- YOUR INSTRUCTIONS: Among the entries below, how many lines include the string "pouze"? Answer with only the number.

(STUDY MATERIAL begins)

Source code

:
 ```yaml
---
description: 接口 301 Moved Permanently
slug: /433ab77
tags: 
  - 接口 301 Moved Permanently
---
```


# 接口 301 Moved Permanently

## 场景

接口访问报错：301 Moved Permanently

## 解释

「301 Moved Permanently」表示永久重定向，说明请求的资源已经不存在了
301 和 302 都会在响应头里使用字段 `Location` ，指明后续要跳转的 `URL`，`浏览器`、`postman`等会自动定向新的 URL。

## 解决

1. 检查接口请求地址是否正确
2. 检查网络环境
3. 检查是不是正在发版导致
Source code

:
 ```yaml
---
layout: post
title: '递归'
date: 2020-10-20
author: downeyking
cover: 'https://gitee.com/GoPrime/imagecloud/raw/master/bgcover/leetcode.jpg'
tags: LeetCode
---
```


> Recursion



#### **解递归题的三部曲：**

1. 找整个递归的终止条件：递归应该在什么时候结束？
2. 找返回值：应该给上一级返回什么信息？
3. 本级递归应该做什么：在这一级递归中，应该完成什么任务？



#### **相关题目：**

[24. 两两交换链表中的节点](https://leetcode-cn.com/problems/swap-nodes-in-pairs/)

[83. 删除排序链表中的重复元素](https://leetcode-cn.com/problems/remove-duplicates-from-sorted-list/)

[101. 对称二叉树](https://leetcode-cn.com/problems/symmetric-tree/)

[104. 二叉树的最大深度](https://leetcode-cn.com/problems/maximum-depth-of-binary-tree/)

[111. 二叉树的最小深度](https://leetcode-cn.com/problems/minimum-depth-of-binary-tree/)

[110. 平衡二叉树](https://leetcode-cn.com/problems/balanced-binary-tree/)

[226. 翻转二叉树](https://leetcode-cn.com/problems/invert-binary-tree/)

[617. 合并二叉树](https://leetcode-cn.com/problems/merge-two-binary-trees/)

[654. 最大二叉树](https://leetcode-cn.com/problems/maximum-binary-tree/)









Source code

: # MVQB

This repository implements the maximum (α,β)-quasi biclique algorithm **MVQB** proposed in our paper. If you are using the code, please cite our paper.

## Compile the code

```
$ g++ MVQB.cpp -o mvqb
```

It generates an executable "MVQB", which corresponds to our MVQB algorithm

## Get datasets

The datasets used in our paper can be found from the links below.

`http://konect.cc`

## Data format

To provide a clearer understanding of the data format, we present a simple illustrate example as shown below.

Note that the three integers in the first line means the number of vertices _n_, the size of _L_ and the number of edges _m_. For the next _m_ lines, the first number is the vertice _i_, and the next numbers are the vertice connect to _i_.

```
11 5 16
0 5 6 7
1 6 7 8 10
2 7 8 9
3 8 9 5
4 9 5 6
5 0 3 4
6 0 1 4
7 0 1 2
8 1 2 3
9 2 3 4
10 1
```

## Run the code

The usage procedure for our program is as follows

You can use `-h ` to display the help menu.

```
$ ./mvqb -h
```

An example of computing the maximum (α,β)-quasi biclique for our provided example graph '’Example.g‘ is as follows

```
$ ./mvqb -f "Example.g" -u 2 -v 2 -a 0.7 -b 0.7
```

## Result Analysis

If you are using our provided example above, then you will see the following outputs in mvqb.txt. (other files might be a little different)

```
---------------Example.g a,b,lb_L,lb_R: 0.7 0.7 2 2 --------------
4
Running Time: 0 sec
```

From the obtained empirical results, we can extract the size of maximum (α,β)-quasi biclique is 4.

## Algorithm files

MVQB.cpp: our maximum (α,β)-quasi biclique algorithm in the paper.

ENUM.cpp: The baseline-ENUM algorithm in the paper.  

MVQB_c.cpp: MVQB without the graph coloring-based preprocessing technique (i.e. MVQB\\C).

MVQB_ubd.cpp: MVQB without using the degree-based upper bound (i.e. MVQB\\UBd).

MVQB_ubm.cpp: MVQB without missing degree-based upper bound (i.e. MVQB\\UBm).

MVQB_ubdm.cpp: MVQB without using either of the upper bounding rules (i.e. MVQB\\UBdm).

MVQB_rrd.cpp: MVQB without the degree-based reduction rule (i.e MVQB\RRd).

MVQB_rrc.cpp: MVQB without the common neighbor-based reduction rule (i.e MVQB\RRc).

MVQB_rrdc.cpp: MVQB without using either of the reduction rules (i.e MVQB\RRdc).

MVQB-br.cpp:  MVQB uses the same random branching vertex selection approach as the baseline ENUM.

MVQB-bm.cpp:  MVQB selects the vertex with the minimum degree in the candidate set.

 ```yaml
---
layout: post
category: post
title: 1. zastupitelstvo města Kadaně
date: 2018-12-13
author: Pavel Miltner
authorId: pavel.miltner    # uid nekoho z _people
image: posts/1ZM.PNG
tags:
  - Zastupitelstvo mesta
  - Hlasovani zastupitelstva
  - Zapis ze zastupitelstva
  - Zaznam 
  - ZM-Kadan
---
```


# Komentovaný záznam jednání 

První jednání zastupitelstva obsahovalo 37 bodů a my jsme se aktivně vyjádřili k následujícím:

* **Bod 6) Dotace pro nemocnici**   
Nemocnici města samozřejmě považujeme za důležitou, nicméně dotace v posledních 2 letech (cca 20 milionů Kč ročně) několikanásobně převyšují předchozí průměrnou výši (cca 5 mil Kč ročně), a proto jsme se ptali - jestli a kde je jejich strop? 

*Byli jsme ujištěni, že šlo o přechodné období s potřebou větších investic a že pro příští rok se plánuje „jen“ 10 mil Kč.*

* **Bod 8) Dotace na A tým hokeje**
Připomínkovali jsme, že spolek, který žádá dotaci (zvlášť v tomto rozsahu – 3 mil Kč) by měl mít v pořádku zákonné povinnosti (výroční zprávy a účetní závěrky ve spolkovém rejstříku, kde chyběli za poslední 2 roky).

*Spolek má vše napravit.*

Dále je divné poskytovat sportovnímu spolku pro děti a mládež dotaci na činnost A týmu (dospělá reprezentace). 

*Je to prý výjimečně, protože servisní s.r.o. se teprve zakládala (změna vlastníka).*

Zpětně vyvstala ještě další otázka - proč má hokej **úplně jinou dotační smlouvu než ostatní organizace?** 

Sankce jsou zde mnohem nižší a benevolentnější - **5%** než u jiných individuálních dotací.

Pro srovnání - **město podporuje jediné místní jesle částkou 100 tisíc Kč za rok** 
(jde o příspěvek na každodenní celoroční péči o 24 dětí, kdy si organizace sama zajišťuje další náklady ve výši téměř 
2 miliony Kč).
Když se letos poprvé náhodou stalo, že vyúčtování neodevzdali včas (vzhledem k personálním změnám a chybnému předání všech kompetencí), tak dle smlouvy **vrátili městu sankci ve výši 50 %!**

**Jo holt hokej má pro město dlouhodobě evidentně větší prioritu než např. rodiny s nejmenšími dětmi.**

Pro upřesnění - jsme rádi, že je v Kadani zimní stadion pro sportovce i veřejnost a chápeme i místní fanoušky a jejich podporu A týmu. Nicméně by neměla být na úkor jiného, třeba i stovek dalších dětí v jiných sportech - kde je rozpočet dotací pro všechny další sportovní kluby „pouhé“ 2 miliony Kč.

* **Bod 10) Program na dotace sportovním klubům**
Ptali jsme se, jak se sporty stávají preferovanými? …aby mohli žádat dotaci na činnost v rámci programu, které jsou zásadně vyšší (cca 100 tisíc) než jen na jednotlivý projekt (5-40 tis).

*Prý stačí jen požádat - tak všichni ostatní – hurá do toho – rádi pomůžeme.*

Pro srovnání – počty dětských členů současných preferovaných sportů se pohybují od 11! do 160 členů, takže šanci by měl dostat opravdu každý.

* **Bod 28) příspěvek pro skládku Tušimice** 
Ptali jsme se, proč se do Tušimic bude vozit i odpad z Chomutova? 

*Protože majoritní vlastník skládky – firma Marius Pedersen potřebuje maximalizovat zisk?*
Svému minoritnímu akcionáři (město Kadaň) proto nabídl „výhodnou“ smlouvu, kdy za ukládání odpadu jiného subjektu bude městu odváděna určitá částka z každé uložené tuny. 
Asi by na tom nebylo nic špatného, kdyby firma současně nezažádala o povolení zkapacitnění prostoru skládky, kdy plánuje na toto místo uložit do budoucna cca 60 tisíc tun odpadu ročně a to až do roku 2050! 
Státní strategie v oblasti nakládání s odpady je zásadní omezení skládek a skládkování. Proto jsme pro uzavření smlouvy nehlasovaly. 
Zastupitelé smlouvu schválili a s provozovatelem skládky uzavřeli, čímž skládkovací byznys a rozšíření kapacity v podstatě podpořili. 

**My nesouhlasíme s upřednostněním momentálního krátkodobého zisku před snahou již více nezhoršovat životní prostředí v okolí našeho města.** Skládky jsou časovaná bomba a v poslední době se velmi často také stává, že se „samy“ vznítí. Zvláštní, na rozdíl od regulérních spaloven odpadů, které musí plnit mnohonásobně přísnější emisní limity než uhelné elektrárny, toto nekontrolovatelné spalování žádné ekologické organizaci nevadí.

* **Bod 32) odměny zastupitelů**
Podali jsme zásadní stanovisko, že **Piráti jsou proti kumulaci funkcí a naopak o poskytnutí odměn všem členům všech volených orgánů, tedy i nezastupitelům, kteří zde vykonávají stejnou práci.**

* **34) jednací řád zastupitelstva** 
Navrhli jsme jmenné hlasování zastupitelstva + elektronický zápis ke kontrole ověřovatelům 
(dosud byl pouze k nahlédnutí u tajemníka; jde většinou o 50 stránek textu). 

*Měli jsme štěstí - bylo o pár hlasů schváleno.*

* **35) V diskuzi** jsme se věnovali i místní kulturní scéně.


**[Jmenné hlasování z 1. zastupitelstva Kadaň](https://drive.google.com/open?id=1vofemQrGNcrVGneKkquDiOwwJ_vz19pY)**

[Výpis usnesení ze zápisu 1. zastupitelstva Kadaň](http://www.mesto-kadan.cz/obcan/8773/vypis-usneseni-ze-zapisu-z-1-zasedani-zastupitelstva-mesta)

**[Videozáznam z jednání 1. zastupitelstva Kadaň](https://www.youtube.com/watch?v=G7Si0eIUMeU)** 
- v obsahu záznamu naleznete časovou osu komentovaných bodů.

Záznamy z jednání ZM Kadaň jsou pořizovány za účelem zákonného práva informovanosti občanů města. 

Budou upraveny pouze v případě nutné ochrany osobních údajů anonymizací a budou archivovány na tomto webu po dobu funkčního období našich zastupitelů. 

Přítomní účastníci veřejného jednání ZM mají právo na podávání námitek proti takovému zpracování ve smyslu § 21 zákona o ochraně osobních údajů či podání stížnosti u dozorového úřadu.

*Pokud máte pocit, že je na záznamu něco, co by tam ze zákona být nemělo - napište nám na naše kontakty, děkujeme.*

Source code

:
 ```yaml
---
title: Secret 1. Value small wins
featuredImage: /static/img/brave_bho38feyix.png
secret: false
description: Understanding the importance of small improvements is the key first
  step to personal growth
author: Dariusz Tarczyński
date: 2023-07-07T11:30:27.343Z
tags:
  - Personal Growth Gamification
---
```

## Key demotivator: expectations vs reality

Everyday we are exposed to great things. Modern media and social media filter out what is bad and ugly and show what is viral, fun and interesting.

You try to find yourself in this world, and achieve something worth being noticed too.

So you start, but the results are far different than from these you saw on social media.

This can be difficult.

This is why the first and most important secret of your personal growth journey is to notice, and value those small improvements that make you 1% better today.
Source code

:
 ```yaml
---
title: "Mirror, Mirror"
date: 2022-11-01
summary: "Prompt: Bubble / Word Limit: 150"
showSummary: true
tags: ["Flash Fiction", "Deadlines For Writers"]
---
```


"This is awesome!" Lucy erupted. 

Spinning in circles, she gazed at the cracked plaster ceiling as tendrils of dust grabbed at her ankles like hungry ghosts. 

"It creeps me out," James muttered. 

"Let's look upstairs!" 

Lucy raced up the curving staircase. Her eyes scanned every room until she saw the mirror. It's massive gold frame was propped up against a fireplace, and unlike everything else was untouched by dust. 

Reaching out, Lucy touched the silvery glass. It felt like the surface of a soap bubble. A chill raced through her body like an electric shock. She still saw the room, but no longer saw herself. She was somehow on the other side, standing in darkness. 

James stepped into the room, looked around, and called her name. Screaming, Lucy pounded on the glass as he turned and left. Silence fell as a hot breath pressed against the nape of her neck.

(STUDY MATERIAL ends)

- EXPECTED ANSWER: 2